Both houses of Russia’s parliament on Wednesday endorsed President Vladimir Putin’s suspension of Moscow’s participation in the 2010 New START nuclear arms treaty with the United States, casting it as a rebuke to the U.S.-led Western alliance arming Ukraine in its bid to fend off Russia’s year-long invasion.
Putin announced suspension of Russia’s involvement in the last remaining nuclear arms treaty with the U.S. during his state-of-the-nation speech on Tuesday. The pact, set to expire in 2026, limits each country to a maximum of 1,550 deployed nuclear warheads.
Putin said Russia can’t accept U.S. inspections of its nuclear sites under the pact while Washington and its NATO allies have called for Russia’s defeat in Ukraine. But the Russian Foreign Ministry said the country would respect the caps on nuclear weapons set under the treaty.
U.S. President Joe Biden, speaking in Warsaw where he was meeting with the leaders of the eastern flank of NATO countries closest to Russia, called Putin’s suspension of the nuclear pact a “big mistake.”

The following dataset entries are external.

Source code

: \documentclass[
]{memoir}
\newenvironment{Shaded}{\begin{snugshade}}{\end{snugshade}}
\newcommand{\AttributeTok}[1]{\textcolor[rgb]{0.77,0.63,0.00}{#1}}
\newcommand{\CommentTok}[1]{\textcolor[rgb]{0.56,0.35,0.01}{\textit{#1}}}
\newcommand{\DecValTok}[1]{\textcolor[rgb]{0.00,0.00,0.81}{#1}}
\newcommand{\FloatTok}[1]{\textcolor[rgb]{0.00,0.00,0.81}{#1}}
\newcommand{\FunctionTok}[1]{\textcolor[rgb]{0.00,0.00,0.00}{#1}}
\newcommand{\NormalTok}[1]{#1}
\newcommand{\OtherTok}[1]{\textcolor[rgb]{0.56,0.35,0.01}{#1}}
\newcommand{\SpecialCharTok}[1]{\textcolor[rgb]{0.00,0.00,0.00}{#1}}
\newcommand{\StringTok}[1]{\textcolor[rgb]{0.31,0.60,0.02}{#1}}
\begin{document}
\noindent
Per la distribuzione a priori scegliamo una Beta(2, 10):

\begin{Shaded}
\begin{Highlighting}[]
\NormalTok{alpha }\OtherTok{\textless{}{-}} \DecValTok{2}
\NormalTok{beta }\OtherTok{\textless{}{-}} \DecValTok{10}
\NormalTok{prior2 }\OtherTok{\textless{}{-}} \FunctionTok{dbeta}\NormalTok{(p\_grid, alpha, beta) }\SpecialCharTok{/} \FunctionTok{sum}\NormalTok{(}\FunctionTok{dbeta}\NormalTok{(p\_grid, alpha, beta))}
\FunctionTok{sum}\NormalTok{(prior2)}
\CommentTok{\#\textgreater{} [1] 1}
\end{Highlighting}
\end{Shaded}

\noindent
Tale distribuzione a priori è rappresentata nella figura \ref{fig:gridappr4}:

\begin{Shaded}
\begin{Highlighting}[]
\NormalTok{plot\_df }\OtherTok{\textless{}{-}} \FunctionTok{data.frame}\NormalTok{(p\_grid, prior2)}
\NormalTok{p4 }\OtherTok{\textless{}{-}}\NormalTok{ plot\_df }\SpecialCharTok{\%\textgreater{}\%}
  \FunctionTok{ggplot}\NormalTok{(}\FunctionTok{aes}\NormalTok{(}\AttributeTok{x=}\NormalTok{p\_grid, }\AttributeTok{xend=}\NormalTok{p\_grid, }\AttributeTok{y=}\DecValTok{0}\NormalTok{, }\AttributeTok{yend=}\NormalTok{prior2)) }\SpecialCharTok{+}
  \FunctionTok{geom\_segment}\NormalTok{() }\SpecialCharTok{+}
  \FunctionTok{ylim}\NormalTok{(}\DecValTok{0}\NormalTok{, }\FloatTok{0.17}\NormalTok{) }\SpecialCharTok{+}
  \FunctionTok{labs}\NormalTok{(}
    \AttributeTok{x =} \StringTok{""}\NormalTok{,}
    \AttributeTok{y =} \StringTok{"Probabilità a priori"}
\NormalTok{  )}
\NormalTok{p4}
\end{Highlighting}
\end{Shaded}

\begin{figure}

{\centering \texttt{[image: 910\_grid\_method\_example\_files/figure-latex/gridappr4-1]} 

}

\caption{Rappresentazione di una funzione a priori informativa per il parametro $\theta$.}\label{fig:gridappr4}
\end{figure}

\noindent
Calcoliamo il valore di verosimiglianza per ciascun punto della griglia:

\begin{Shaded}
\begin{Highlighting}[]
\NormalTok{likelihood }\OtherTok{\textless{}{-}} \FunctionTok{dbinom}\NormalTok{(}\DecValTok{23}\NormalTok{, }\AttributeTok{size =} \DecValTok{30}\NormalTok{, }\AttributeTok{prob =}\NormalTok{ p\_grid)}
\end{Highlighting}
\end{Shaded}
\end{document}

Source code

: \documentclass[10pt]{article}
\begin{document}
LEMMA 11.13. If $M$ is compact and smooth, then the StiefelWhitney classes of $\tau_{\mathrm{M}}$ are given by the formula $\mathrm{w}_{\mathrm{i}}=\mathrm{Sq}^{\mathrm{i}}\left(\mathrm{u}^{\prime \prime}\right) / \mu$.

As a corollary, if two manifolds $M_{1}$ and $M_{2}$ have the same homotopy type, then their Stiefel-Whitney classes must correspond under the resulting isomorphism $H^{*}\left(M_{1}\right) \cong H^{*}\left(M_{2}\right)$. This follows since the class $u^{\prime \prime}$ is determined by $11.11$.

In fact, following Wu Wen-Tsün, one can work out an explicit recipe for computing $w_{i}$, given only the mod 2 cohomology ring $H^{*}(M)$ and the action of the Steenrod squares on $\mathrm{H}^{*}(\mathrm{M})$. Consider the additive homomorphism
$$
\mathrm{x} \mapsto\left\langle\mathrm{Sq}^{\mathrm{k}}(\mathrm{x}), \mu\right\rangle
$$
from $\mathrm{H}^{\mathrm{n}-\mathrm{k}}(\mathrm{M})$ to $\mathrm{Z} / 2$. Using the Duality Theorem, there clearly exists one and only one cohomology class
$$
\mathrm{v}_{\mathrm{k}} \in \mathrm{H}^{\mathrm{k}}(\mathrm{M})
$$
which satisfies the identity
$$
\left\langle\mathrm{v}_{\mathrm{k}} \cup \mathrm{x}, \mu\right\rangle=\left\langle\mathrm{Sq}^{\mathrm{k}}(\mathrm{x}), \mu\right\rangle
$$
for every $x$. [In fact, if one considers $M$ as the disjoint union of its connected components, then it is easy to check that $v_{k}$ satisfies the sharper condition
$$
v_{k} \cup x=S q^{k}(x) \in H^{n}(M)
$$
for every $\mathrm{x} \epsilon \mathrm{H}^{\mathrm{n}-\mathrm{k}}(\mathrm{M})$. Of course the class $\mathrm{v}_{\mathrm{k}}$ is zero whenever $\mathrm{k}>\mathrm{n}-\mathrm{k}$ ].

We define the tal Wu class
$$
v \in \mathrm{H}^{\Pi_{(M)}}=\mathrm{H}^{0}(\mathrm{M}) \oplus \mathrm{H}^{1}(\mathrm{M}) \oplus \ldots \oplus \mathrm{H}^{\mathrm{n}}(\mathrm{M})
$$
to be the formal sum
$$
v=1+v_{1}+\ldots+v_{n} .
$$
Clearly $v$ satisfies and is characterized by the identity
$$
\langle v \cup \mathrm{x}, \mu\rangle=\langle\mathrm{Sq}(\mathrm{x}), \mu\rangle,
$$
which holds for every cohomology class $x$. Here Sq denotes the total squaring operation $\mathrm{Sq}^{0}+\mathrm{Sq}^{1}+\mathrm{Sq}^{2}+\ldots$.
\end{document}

Dmitry Medvedev, deputy head of Russia’s Security Council that is chaired by Putin, said Wednesday that the suspension of Russia’s participation in the pact signaled to the U.S. that Moscow is ready to use nuclear weapons to protect itself.

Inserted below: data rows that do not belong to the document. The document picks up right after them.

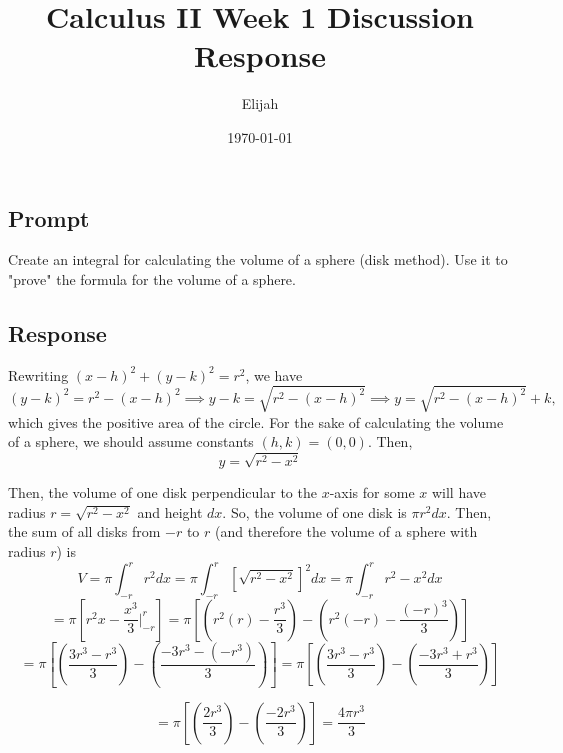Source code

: \documentclass[12pt]{article}
\title{Calculus II Week 1 Discussion Response}
\author{Elijah}
\date{\today}
\begin{document}
\maketitle

\subsection{Prompt}
Create an integral for calculating the volume of a sphere (disk method). Use it to "prove" the formula for the volume of a sphere.

\subsection{Response}
Rewriting \((x-h)^2 + (y-k)^2 = r^2\), we have
\[
(y-k)^2 = r^2 - (x-h)^2 \implies y-k = \sqrt{r^2 - (x-h)^2} \implies y = \sqrt{r^2 - (x-h)^2} + k,
\]
which gives the positive area of the circle. For the sake of calculating the volume of a sphere, we should assume constants \((h,k)=(0,0)\). Then, 
\[y=\sqrt{r^2-x^2}\]

Then, the volume of one disk perpendicular to the \(x\)-axis for some \(x\) will have radius \(r = \sqrt{r^2-x^2}\) and height \(dx\). So, the volume of one disk is \(\pi r^2dx\). Then, the sum of all disks from \(-r\) to \(r\) (and therefore the volume of a sphere with radius \(r\)) is \[V=\pi\int_{-r}^r r^2dx=\pi\int_{-r}^r\left[\sqrt{r^2-x^2}\right]^2dx=\pi\int_{-r}^{r}r^2-x^2dx\] 
\[=\pi\left[r^2x-\frac{x^3}{3}\Big|_{-r}^{r}\right]=\pi\left[\left(r^2(r)-\frac{r^3}{3}\right)-\left(r^2(-r)-\frac{(-r)^3}{3}\right)\right]\]
\[=\pi\left[\left(\frac{3r^3-r^3}{3}\right)-\left(\frac{-3r^3-(-r^3)}{3}\right)\right]=\pi\left[\left(\frac{3r^3-r^3}{3}\right)-\left(\frac{-3r^3+r^3}{3}\right)\right]\]

\[=\pi\left[\left(\frac{2r^3}{3}\right)-\left(\frac{-2r^3}{3}\right)\right]=\boxed{\frac{4\pi r^3}{3}}\]
\end{document}
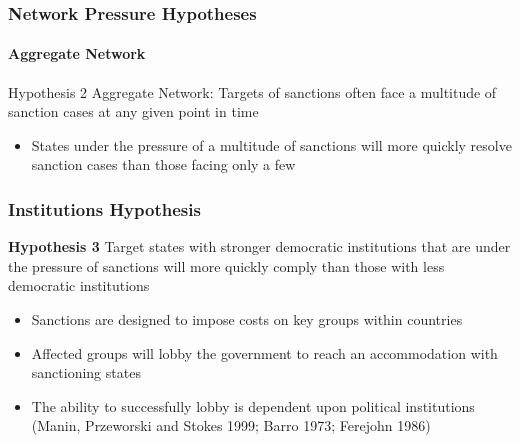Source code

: \begin{frame}
\frametitle{Network Pressure Hypotheses}
\framesubtitle{Aggregate Network}

\begin{block}{Hypothesis 2}
	Aggregate Network: Targets of sanctions often face a multitude of sanction cases at any given point in time
\end{block}

\begin{itemize}
	\item States under the pressure of a multitude of sanctions will more quickly resolve sanction cases than those facing only a few
\end{itemize}

\end{frame}

\begin{frame}
\frametitle{Institutions Hypothesis}

\begin{block}{\textbf{Hypothesis 3}}
	Target states with stronger democratic institutions that are under the pressure of sanctions will more quickly comply than those with less democratic institutions
\end{block}

\begin{itemize}
	\item Sanctions are designed to impose costs on key groups within countries
	\item Affected groups will lobby the government to reach an accommodation with sanctioning states
	\item The ability to successfully lobby is dependent upon political institutions (Manin, Przeworski and Stokes 1999; Barro 1973; Ferejohn 1986)
\end{itemize}

\end{frame}

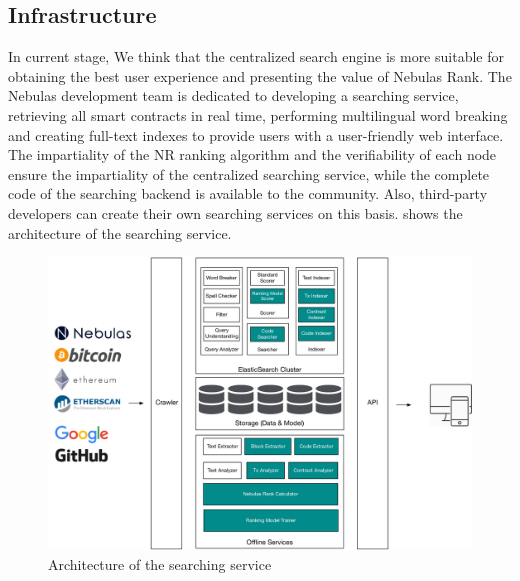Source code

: \subsection{Infrastructure}

In current stage, We think that the centralized search engine is more suitable for obtaining the best user experience and presenting the value of Nebulas Rank. The Nebulas development team is dedicated to developing a searching service, retrieving all smart contracts in real time, performing multilingual word breaking and creating full-text indexes to provide users with a user-friendly web interface. The impartiality of the NR ranking algorithm and the verifiability of each node ensure the impartiality of the centralized searching service, while the complete code of the searching backend is available to the community. Also, third-party developers can create their own searching services on this basis.  shows the architecture of the searching service.

\begin{figure}[h]
\centering
\includegraphics[width=16cm]{./figs/search-arch-new}
\caption{Architecture of the searching service}
\label{fig:search-arch}
\end{figure}

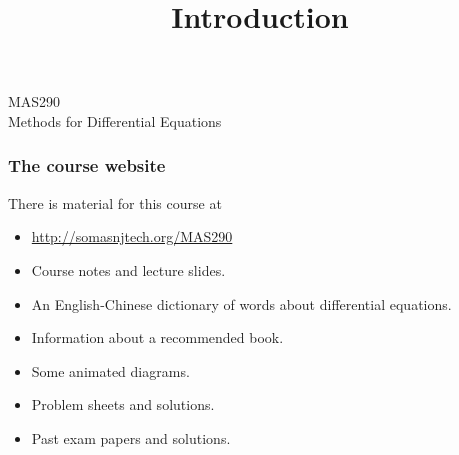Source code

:\documentclass[9pt]{beamer}
\title{Introduction}
\author{}
\begin{document}
\begin{frame}[t]
\frametitle{}
 {\Huge
  \vspace{6ex}
  \begin{center}
   MAS290 \\ Methods for Differential Equations
  \end{center}
 }
\end{frame}

\begin{frame}[t]
 \frametitle{The course website}
 
 There is material for this course at 
 \begin{itemize}
  \item \url{http://somasnjtech.org/MAS290}
 \end{itemize}

 \bigskip

 \begin{itemize}
  \item<2-> Course notes and lecture slides.
  \item<3-> An English-Chinese dictionary of words about differential equations.
  \item<4-> Information about a recommended book.
  \item<5-> Some animated diagrams.
  \item<6-> Problem sheets and solutions.
  \item<7-> Past exam papers and solutions.
 \end{itemize}
\end{frame}
\end{document}

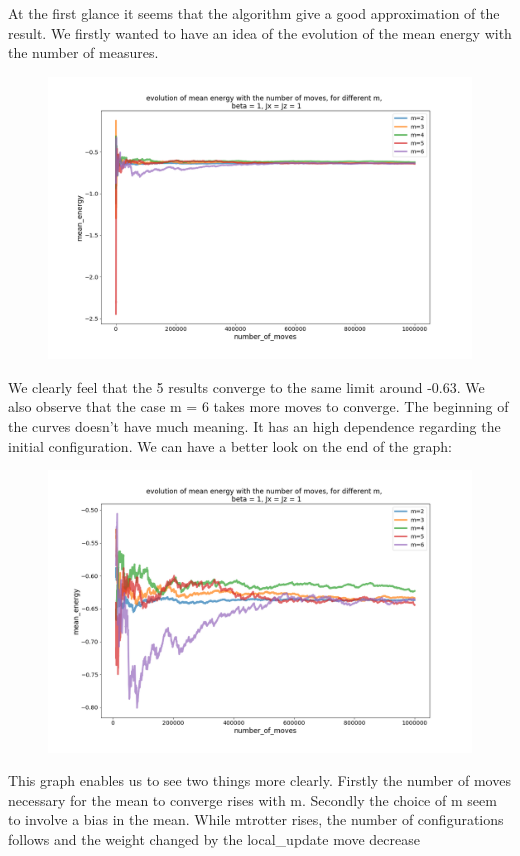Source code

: \documentclass[a4paper,12pt,twoside]{article}
\begin{document}
	 At the first glance it seems that the algorithm give a good approximation of the result. We firstly wanted to have an idea of the evolution of the mean energy with the number of measures.
	 \begin{figure}[!h]
			 	\centering
			 	
			 	\includegraphics[scale=0.4]{meanenrgyevolution_x=z=1_m2-6.png}
			 	
			 	
			 	\label{energy mean evolution}			
	 \end{figure}
	 
	 We clearly feel that the 5 results converge to the same limit around -0.63. We also observe that the case m = 6 takes more moves to converge.
	 The beginning of the curves doesn't have much meaning. It has an high dependence regarding the initial configuration.
	 We can have a better look on the end of the graph:
	 
	 \begin{figure}[H]
			 	\centering
			 	\includegraphics[scale=0.4]{mean_energy_evolution_centerd_x=z=1_m2-6.png}
			 	\label{energy mean evolution}			
	 \end{figure}
	 This graph enables us to see two things more clearly.  Firstly the number of moves necessary for the mean to converge rises with m. Secondly the choice of m seem to involve a bias in the mean.
	 While mtrotter rises, the number of configurations follows and the weight changed by the local\_update move decrease
	 
\end{document}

“If the U.S. wants Russia’s defeat, we have the right to defend ourselves with any weapons, including nuclear,” Medvedev said on his messaging app channel. “Let the U.S. elites who have lost touch with reality think about what they got. If the U.S. wants Russia to be defeated, we are standing on the verge of a global conflict.”

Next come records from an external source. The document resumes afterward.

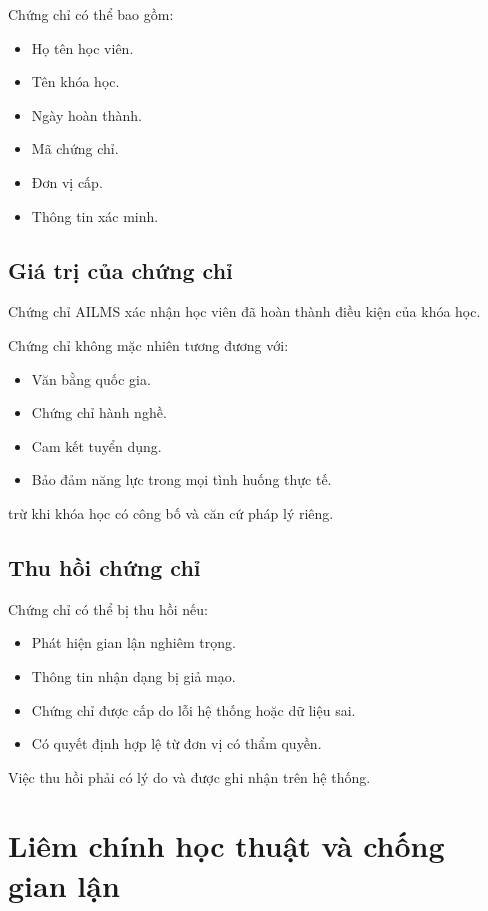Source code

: \documentclass[12pt,a4paper]{article}
\begin{document}
Chứng chỉ có thể bao gồm:

\begin{itemize}
    \item Họ tên học viên.
    \item Tên khóa học.
    \item Ngày hoàn thành.
    \item Mã chứng chỉ.
    \item Đơn vị cấp.
    \item Thông tin xác minh.
\end{itemize}

\subsection{Giá trị của chứng chỉ}

Chứng chỉ AILMS xác nhận học viên đã hoàn thành điều kiện của khóa học.

Chứng chỉ không mặc nhiên tương đương với:

\begin{itemize}
    \item Văn bằng quốc gia.
    \item Chứng chỉ hành nghề.
    \item Cam kết tuyển dụng.
    \item Bảo đảm năng lực trong mọi tình huống thực tế.
\end{itemize}

trừ khi khóa học có công bố và căn cứ pháp lý riêng.

\subsection{Thu hồi chứng chỉ}

Chứng chỉ có thể bị thu hồi nếu:

\begin{itemize}
    \item Phát hiện gian lận nghiêm trọng.
    \item Thông tin nhận dạng bị giả mạo.
    \item Chứng chỉ được cấp do lỗi hệ thống hoặc dữ liệu sai.
    \item Có quyết định hợp lệ từ đơn vị có thẩm quyền.
\end{itemize}

Việc thu hồi phải có lý do và được ghi nhận trên hệ thống.

\section{Liêm chính học thuật và chống gian lận}
\end{document}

Leonid Slutsky, the head of the foreign affairs committee in the lower house, the State Duma, emphasized that the suspension is “reversible and can be reviewed if our Western opponents come back to reason and realize their responsibility for destroying the global security system.”
Deputy Foreign Minister Sergei Ryabkov said it would be up to Putin to decide whether Moscow could return to the pact. “The president will determine if and when the conditions for reviewing or clarifying [Tuesday’s] decision emerge,” he told reporters.
The diplomat noted that Russia’s satellite surveillance capability will allow it to keep track of U.S. nuclear forces even without exchanges of data and inspections that were envisaged by the treaty.